## Task requirements:
Word for word, transcribe the data below from the line with "you already have" to the line with "Or alternatively, for", keeping both of those lines.

## Material for the task:
—————
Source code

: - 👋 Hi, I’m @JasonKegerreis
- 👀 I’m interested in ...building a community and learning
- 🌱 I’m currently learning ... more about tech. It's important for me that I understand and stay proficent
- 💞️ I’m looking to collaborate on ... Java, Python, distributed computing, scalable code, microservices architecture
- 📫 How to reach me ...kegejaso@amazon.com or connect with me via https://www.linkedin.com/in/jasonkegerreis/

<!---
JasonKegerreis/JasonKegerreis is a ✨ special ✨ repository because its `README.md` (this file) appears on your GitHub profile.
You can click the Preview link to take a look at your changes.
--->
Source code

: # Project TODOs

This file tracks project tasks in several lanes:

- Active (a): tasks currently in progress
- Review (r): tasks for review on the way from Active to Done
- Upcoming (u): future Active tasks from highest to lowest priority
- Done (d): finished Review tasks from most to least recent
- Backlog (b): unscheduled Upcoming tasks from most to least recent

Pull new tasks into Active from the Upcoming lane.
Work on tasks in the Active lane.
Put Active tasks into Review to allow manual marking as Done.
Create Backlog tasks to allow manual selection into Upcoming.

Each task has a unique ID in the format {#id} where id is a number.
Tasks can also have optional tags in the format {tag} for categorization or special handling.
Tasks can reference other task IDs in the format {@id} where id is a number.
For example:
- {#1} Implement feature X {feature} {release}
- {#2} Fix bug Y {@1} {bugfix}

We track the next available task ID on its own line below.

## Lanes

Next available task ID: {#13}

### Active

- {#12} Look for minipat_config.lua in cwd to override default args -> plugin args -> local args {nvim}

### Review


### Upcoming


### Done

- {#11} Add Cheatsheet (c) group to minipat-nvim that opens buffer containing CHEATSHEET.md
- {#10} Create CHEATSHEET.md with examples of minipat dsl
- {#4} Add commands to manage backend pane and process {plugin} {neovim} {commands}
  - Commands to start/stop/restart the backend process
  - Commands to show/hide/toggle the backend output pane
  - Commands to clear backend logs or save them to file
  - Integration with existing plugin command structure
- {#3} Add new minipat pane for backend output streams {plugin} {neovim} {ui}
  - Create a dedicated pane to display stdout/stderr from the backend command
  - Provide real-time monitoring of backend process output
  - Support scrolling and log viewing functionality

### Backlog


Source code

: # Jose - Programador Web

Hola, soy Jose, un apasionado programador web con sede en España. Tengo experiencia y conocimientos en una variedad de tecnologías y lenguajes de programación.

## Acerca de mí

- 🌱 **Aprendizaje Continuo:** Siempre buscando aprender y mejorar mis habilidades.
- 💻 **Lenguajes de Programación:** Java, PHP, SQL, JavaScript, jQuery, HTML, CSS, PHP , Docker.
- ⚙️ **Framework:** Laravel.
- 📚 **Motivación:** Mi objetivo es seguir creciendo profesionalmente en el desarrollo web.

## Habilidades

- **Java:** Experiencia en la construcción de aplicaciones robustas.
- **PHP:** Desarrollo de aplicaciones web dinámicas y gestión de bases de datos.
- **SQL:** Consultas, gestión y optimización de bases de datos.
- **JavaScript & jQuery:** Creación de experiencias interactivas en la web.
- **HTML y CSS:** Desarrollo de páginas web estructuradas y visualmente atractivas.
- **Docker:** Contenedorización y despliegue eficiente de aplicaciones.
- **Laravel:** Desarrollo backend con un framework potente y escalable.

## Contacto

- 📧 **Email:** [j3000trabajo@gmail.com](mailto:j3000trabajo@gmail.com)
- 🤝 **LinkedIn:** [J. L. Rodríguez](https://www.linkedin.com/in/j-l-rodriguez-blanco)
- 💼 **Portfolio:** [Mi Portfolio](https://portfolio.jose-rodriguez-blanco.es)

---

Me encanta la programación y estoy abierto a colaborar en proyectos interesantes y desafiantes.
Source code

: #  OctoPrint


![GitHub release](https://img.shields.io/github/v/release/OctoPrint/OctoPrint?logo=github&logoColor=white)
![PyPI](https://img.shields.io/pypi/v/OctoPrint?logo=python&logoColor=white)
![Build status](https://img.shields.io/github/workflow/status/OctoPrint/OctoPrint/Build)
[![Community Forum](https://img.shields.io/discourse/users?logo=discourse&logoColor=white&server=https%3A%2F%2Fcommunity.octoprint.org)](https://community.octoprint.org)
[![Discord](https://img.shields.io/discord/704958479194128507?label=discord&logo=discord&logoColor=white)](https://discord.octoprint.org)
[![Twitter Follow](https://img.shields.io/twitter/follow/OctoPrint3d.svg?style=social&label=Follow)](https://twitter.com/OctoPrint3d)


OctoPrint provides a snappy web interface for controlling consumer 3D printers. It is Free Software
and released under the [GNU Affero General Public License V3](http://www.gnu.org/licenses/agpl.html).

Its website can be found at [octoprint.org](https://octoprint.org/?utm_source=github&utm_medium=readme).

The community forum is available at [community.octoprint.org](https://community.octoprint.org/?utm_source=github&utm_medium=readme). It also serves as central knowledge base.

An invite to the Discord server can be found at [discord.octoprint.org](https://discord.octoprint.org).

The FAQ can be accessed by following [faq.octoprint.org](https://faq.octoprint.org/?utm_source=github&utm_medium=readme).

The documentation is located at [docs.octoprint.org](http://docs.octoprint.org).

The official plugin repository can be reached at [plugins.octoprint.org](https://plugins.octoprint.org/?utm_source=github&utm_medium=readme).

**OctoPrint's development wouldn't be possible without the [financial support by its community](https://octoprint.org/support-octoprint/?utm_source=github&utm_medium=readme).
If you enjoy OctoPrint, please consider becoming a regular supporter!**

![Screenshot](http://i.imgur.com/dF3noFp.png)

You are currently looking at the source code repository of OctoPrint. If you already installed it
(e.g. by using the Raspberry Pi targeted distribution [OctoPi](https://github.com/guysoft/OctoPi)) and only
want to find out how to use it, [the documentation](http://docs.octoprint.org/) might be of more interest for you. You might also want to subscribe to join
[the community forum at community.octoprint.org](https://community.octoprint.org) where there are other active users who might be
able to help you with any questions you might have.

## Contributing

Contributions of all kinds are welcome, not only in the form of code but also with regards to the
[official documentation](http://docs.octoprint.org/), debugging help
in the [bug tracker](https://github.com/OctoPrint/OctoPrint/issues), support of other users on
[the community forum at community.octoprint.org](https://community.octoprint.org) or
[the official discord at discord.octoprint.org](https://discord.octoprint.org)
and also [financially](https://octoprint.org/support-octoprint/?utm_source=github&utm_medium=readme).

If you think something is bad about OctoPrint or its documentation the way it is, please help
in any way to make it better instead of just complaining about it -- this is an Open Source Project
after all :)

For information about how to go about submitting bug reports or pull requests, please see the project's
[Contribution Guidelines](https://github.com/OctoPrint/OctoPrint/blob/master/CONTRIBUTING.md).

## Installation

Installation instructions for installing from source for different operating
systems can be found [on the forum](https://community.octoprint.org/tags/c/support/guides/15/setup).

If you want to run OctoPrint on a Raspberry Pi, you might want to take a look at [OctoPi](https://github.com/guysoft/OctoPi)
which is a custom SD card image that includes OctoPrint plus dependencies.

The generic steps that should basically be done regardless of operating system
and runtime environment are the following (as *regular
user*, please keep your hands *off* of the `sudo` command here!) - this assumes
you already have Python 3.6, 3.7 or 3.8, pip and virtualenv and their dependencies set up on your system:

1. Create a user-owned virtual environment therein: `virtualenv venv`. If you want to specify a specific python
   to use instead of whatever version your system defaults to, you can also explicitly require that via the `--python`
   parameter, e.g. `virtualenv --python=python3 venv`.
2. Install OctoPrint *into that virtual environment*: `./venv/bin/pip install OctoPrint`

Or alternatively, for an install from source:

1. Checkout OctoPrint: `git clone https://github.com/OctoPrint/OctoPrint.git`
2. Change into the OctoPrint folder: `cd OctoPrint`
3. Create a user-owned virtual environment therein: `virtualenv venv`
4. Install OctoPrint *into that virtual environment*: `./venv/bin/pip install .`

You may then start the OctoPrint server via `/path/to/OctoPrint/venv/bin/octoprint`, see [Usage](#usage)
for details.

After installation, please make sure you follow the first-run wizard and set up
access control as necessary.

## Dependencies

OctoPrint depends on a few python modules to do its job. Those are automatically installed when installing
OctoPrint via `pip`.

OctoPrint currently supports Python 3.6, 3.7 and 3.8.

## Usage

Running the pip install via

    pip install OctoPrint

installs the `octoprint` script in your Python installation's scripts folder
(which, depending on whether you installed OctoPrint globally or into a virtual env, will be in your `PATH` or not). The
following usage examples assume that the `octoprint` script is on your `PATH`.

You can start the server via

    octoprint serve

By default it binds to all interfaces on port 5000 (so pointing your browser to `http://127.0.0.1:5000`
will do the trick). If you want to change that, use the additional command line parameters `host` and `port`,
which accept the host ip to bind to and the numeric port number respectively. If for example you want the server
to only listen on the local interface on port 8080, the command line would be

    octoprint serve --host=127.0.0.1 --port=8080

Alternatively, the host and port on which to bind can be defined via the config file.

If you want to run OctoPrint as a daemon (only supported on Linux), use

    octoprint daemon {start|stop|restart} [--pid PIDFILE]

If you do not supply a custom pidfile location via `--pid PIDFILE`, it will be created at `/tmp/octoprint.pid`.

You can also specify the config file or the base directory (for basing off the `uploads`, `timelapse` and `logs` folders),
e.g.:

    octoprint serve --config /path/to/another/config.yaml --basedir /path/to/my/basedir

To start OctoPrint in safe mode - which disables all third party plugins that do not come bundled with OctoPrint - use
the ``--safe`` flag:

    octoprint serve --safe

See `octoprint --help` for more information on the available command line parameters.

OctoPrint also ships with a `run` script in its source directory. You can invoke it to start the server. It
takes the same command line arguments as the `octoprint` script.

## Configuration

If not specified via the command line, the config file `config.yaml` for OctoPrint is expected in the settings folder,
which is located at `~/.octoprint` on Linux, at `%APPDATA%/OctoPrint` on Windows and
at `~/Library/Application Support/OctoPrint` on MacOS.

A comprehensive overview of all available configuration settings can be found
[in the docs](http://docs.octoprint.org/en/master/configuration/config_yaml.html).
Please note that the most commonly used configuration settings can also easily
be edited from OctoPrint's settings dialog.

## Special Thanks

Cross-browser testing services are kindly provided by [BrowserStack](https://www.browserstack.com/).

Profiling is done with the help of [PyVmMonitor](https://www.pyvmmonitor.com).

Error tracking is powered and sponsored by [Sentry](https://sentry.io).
—————
## Expected answer:
you already have Python 3.6, 3.7 or 3.8, pip and virtualenv and their dependencies set up on your system:

1. Create a user-owned virtual environment therein: `virtualenv venv`. If you want to specify a specific python
   to use instead of whatever version your system defaults to, you can also explicitly require that via the `--python`
   parameter, e.g. `virtualenv --python=python3 venv`.
2. Install OctoPrint *into that virtual environment*: `./venv/bin/pip install OctoPrint`

Or alternatively, for an install from source:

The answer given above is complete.